(What needs to be done): Starting at the first line of the data, print every line up to and including the one with "- **Normal Mode:**", but no pictures.

(Supplied data):
----

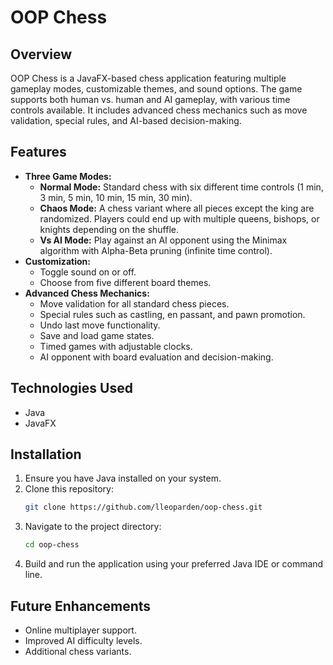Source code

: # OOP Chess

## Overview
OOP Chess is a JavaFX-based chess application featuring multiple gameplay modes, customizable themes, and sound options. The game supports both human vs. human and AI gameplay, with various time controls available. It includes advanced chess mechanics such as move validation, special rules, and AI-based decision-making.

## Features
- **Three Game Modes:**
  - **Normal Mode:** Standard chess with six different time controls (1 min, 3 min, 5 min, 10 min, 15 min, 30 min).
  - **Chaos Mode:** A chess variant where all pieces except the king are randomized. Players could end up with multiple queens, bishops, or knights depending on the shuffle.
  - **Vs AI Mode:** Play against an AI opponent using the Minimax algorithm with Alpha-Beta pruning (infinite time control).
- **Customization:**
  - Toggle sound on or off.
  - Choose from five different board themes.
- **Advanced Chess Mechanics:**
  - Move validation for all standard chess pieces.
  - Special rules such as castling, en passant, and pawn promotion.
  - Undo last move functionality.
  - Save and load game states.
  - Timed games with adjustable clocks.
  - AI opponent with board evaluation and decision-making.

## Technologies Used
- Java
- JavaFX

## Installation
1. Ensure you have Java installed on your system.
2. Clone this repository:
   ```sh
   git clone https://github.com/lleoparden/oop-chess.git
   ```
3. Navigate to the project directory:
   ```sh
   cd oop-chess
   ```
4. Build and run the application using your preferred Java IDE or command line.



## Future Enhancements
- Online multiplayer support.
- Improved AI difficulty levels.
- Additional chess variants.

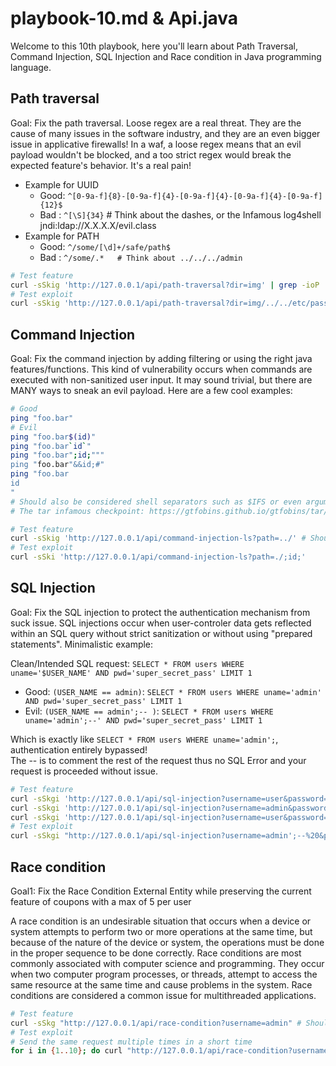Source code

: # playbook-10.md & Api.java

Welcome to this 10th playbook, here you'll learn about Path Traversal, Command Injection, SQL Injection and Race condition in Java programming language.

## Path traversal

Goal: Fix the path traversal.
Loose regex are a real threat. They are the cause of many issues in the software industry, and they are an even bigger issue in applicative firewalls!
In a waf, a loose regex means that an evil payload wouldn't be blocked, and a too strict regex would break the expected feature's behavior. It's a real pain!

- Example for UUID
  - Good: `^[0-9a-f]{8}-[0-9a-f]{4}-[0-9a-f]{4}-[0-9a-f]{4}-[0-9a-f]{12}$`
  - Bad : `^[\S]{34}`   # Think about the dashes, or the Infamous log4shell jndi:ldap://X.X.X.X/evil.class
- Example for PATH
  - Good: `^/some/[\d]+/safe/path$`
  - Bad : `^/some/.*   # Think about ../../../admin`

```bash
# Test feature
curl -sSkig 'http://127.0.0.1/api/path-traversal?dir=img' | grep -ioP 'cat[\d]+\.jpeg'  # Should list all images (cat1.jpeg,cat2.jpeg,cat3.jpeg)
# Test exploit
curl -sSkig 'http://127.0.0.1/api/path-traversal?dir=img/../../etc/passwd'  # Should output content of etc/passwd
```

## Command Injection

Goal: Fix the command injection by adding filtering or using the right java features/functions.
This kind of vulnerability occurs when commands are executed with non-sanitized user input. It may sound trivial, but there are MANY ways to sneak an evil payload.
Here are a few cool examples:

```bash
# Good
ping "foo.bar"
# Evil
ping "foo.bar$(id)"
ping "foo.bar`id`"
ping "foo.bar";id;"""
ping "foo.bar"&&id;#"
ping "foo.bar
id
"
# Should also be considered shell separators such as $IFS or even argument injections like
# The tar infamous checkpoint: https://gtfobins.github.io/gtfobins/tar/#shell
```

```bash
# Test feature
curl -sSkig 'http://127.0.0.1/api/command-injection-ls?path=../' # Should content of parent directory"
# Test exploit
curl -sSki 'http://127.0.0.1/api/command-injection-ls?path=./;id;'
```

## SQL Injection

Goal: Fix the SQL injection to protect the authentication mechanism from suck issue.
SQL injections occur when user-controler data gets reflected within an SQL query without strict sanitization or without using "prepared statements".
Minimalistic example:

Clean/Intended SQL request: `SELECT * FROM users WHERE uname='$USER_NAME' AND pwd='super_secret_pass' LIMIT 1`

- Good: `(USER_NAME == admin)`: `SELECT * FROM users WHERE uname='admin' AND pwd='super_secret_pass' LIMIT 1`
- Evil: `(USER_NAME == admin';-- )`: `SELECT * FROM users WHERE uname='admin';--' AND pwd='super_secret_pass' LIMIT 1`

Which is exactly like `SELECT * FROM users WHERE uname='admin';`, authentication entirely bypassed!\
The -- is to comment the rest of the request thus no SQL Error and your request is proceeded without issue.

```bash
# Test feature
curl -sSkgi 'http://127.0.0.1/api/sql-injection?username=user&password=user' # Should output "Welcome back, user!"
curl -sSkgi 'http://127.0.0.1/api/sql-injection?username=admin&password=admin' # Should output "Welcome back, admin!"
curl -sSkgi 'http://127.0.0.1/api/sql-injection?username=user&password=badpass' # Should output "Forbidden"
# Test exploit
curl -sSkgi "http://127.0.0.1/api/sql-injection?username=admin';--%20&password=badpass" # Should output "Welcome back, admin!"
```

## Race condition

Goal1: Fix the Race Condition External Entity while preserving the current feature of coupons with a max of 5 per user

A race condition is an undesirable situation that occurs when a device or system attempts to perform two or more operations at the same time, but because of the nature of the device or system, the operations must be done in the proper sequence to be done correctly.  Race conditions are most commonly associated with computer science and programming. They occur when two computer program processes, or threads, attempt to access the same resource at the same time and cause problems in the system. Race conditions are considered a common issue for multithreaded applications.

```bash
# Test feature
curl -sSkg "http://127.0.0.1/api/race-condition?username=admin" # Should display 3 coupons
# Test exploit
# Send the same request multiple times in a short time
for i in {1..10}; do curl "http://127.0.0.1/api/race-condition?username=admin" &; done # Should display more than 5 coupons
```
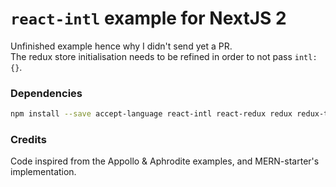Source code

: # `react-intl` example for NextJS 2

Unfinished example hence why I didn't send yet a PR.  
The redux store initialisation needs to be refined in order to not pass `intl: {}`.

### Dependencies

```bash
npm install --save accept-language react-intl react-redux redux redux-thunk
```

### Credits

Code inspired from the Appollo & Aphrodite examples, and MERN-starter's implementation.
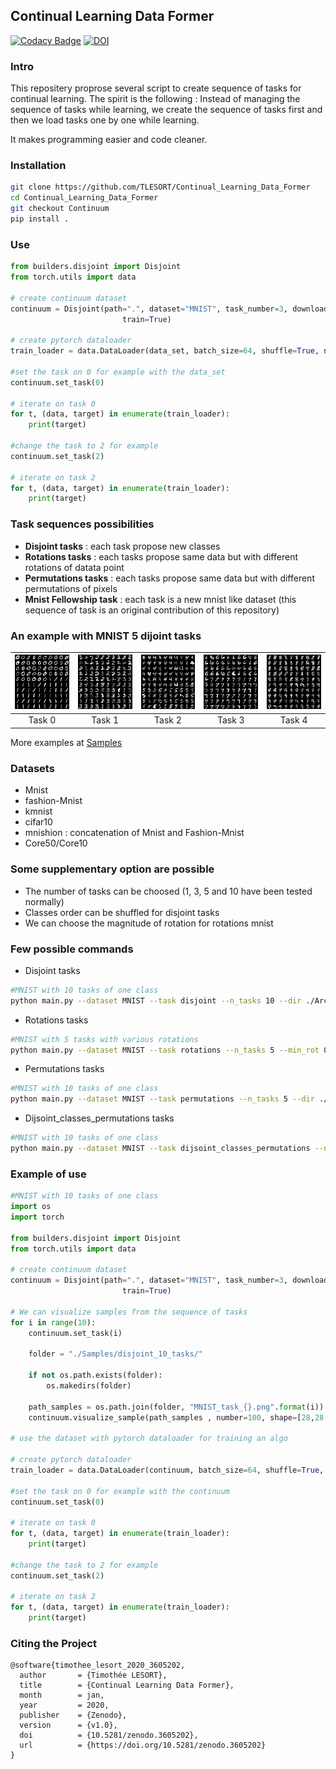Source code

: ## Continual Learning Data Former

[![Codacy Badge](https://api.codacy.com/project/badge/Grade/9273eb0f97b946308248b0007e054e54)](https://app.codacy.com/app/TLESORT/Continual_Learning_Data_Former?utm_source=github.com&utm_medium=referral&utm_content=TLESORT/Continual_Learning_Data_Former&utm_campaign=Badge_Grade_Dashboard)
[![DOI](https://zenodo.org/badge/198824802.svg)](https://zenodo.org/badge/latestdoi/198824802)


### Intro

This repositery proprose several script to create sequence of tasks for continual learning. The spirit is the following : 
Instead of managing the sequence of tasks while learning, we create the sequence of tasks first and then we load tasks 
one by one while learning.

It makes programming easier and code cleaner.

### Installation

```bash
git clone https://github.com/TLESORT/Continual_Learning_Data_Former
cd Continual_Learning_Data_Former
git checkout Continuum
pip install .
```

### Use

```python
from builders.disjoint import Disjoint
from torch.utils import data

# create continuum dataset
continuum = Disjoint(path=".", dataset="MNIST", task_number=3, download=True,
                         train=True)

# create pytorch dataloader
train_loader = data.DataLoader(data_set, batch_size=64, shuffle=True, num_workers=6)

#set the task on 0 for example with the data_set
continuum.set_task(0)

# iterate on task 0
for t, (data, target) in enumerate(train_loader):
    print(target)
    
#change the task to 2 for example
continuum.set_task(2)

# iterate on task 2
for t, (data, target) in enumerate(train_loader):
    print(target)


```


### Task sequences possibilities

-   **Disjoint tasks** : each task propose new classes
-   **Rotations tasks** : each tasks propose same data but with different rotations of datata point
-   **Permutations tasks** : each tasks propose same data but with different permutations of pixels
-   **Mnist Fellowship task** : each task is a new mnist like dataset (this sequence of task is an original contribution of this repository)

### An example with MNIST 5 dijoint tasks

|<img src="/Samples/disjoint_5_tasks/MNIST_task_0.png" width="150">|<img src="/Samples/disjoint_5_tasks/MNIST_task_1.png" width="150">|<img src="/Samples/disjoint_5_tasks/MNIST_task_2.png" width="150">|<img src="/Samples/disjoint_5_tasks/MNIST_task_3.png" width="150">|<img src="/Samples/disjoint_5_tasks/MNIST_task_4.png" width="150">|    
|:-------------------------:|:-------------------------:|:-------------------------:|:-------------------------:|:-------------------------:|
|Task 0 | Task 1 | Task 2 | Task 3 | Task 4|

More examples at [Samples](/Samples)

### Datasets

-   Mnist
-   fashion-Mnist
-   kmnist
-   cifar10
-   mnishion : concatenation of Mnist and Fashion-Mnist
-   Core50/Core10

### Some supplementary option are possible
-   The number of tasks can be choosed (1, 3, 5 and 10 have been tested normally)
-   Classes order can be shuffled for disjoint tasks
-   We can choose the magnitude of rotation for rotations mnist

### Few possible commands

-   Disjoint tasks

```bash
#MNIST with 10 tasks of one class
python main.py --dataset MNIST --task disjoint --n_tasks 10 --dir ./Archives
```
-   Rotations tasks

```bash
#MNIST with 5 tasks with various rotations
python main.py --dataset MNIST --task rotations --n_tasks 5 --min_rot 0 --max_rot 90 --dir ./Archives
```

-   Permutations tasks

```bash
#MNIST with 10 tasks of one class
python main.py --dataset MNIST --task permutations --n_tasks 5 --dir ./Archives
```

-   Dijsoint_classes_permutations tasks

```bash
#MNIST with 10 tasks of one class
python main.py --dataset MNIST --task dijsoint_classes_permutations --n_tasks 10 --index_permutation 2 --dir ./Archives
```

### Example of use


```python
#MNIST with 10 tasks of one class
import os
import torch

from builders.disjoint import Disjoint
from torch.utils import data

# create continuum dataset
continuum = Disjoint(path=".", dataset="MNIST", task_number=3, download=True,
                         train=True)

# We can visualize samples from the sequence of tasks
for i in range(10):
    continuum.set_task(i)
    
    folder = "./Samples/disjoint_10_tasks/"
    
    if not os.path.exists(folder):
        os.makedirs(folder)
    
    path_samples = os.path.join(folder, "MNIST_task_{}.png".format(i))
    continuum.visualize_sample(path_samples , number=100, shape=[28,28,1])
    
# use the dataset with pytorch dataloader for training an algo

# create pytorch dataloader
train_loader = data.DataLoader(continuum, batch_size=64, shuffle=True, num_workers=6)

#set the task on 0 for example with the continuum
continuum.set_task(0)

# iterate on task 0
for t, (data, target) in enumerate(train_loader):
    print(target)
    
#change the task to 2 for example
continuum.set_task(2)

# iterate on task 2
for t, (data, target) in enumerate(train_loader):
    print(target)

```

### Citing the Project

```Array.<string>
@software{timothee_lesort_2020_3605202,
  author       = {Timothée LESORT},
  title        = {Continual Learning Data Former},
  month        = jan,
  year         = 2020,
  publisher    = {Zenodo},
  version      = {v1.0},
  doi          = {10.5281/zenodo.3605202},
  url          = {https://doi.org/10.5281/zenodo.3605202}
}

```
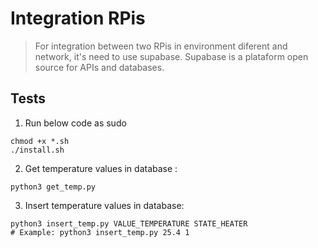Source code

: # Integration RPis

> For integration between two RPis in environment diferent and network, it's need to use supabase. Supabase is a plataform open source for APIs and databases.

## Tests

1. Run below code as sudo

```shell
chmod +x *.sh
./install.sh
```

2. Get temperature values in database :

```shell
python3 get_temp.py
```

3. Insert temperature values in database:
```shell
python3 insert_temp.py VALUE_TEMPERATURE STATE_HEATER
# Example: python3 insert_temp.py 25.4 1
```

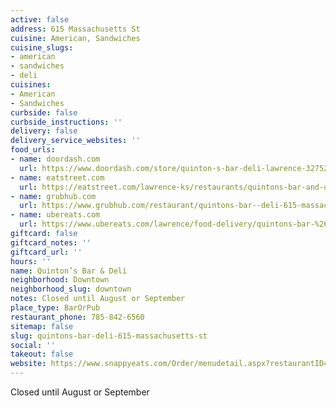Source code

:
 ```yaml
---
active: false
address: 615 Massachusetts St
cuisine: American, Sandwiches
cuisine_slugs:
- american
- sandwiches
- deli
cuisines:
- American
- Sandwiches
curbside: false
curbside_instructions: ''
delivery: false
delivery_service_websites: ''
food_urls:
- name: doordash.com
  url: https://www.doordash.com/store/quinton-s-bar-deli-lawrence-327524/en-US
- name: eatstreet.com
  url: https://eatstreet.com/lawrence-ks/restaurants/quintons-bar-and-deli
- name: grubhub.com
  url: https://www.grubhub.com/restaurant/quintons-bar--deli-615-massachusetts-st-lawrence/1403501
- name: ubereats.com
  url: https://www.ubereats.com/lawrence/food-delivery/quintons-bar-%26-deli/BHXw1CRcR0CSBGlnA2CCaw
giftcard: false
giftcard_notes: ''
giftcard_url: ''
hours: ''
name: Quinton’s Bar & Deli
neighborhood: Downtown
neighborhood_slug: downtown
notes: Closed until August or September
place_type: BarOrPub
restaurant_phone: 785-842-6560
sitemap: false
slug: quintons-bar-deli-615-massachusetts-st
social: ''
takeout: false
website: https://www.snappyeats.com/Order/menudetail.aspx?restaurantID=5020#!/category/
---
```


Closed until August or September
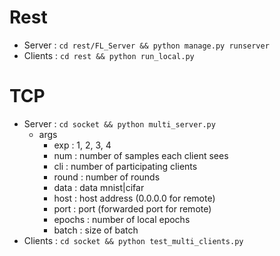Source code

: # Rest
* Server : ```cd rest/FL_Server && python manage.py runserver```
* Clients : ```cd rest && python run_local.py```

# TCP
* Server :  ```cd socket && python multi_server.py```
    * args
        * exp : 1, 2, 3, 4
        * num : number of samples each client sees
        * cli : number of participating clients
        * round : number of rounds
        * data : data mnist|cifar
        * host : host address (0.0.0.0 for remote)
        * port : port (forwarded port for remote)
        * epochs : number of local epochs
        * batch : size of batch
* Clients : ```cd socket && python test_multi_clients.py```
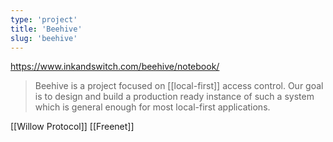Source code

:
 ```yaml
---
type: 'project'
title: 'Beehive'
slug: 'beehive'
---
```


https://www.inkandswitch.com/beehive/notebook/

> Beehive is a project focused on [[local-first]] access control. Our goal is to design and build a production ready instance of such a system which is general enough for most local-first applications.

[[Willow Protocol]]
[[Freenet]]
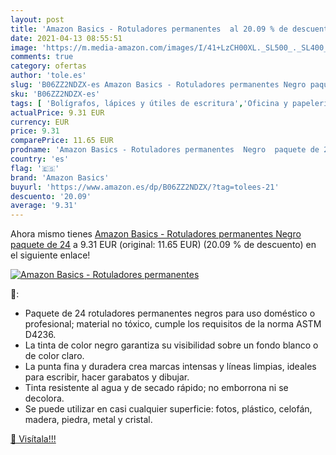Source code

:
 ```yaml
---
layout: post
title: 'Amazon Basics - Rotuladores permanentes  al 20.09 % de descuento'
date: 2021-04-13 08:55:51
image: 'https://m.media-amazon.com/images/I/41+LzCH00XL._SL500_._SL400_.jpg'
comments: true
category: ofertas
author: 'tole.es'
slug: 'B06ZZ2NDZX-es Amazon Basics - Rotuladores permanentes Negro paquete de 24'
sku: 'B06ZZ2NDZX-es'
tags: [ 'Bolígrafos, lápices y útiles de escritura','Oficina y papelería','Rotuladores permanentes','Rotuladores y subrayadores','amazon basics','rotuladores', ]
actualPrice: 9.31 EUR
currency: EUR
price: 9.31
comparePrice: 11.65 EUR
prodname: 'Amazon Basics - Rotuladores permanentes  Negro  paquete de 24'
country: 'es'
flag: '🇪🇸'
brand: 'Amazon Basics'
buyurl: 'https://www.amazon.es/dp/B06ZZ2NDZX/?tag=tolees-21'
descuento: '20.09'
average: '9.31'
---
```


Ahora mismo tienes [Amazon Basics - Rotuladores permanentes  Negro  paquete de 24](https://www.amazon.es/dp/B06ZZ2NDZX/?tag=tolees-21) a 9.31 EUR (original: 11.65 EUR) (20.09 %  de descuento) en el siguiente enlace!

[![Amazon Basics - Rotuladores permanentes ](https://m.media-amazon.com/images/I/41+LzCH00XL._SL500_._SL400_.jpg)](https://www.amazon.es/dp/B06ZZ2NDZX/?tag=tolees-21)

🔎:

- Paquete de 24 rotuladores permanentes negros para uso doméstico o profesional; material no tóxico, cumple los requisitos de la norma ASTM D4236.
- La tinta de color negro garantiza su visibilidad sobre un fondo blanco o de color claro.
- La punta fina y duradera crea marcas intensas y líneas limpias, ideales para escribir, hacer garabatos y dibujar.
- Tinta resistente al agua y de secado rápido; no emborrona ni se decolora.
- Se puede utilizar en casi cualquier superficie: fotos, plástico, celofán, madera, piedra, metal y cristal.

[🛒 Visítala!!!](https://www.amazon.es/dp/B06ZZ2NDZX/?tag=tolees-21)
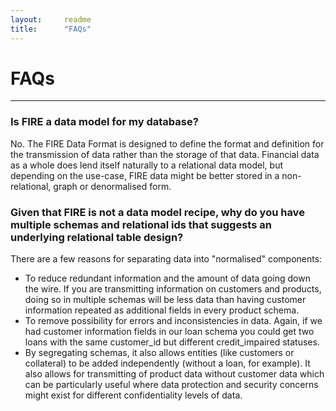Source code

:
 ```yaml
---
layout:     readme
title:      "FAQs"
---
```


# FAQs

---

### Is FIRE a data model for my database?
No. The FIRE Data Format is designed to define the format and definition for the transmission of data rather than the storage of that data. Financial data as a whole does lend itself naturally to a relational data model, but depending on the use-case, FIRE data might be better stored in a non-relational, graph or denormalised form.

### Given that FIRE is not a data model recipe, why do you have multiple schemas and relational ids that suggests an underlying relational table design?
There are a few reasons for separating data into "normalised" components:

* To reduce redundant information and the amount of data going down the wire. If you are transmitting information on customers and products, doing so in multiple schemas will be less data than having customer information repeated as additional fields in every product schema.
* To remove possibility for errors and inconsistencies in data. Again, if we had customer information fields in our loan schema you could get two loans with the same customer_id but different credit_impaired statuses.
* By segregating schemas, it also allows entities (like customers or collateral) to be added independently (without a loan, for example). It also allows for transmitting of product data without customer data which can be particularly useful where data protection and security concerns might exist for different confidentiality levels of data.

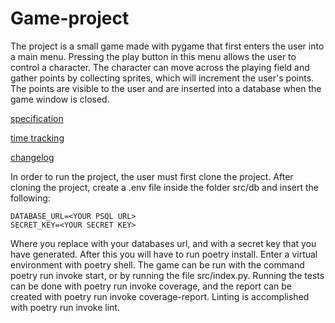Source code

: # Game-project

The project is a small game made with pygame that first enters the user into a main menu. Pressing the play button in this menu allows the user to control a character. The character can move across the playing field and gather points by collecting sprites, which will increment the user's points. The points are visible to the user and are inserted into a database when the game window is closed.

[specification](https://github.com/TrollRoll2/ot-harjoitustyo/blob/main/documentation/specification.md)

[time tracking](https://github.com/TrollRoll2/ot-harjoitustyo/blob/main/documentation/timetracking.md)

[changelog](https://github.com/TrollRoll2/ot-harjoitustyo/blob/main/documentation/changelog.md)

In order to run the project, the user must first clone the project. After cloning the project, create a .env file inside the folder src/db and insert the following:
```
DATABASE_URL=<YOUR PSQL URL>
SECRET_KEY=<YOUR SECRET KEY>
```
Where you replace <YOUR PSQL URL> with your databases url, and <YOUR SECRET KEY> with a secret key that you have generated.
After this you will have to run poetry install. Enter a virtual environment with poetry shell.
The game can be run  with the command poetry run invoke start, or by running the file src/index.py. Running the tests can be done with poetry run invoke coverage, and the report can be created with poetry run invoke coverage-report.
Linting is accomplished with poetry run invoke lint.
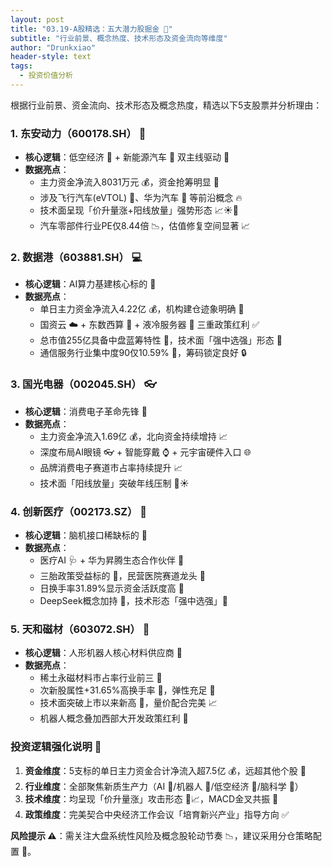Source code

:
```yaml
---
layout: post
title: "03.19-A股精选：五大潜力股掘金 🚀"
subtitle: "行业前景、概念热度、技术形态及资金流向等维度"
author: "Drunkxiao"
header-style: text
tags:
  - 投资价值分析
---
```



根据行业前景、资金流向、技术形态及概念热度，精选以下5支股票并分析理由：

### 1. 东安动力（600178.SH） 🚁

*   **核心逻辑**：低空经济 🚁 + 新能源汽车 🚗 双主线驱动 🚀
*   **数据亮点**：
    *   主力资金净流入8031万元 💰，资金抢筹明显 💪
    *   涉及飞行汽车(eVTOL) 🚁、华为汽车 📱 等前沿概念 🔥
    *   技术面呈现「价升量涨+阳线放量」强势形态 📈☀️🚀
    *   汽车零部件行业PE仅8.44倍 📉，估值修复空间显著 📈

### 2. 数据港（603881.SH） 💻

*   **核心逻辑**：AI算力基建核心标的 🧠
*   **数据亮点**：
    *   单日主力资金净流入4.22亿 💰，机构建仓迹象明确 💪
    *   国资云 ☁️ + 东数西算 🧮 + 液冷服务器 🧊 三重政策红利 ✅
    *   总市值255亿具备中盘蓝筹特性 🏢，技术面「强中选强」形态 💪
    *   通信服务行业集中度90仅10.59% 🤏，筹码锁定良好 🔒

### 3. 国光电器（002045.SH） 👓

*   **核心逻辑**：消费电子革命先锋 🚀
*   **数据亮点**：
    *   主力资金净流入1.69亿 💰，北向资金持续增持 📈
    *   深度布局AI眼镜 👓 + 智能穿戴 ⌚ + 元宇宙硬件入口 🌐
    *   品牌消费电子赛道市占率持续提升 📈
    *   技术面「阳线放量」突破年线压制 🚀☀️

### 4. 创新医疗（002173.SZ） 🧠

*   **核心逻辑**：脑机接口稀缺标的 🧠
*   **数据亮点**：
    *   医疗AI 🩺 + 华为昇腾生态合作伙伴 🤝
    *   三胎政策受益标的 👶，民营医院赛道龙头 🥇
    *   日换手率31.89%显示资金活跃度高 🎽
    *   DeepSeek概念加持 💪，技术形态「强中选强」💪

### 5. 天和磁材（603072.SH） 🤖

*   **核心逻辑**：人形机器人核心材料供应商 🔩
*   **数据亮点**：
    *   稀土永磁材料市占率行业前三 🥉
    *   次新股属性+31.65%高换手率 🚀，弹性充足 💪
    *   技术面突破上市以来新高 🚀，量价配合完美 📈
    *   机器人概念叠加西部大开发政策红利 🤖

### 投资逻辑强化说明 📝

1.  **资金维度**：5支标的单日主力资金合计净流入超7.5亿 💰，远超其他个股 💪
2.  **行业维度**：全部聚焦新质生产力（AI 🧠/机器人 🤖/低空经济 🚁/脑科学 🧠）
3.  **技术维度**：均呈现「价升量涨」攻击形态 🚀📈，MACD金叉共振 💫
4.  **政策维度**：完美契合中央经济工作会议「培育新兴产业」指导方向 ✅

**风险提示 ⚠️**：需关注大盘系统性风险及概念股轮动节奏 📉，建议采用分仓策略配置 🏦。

----

(Expected answer):
Source code

: # OOP Chess

## Overview
OOP Chess is a JavaFX-based chess application featuring multiple gameplay modes, customizable themes, and sound options. The game supports both human vs. human and AI gameplay, with various time controls available. It includes advanced chess mechanics such as move validation, special rules, and AI-based decision-making.

## Features
- **Three Game Modes:**
  - **Normal Mode:** Standard chess with six different time controls (1 min, 3 min, 5 min, 10 min, 15 min, 30 min).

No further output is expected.